The priests strive to reproduce traditional ceremonials without innovations, and are guided in their presentation by current legends. Masked personations of ancestral spirits are, therefore, introduced that the performance may be more realistic, or closer to the reputed ancestral ceremony. This feeling is at base the reason why the priests, unable to explain why they perform certain rites in certain ways, respond, “we make our altars, sing our songs, and say our prayers in this way because our old people did so, and surely they knew how to make the corn grow and the rains fall.”
It appears from what is written above that the cosmic supernaturals which appear on the Hopi Katcina altars are the same as pointed out in the previous article, the Sun, the Sky, Earth, Fire, Ancestors, and that idols are likewise prominent. The Hopi, like all the pueblos, are commonly called sun worshippers, but the relations of the altars of the Katcina cult to Sky God (Sun) worship is very instructive.
In conclusion it should be said that, although the ceremonial practices of the Hopi Katcinas appear very complicated, they are in reality simpler than the literature of them would seem to indicate. In the first place, we must bear in mind that in the Hopi religion the association of religion and ethics is very weak, the duty of the priest being to perform his part of the ceremony as nearly as possible in the traditional way it was inherited from his ancestors. Secondly, the rite and ceremony show that the main object desired is a material not a spiritual one, primarily to fertilize Indian corn, his national food, and incidentally to protect his own life and that of his family.

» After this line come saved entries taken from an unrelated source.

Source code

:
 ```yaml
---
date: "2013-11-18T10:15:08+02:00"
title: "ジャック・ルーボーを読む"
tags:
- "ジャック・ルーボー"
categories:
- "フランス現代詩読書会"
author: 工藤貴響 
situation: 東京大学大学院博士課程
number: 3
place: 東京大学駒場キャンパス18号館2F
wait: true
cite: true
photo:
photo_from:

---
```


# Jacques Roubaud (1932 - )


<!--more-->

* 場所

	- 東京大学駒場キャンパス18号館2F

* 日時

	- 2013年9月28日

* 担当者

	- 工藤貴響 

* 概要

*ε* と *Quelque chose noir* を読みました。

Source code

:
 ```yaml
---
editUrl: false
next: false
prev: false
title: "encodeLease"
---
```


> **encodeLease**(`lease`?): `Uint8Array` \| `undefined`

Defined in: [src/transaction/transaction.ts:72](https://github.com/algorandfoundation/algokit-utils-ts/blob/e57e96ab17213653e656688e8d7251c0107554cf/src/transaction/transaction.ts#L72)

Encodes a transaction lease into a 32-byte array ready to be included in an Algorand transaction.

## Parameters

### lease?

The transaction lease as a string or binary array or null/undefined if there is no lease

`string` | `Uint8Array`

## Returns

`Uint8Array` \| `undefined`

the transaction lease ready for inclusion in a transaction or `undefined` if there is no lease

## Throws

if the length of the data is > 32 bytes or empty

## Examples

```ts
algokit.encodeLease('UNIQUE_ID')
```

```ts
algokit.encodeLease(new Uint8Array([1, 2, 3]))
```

The objects of his worship form together a complex composed of closely allied elements in which the supernatural powers that control the food are preemiment.
FOOTNOTES:
[1] Journ. Amer. Ethnol. and Archæol., Vol. II, No. 1. Sitcomovi and Hano have no Niman Katcina, nor do they celebrate the Tusayan ritual in its entirety. The word Katcina is used to designate both a dance and a participant in a dance. Between July and January there are no Katcina rites in Tusayan.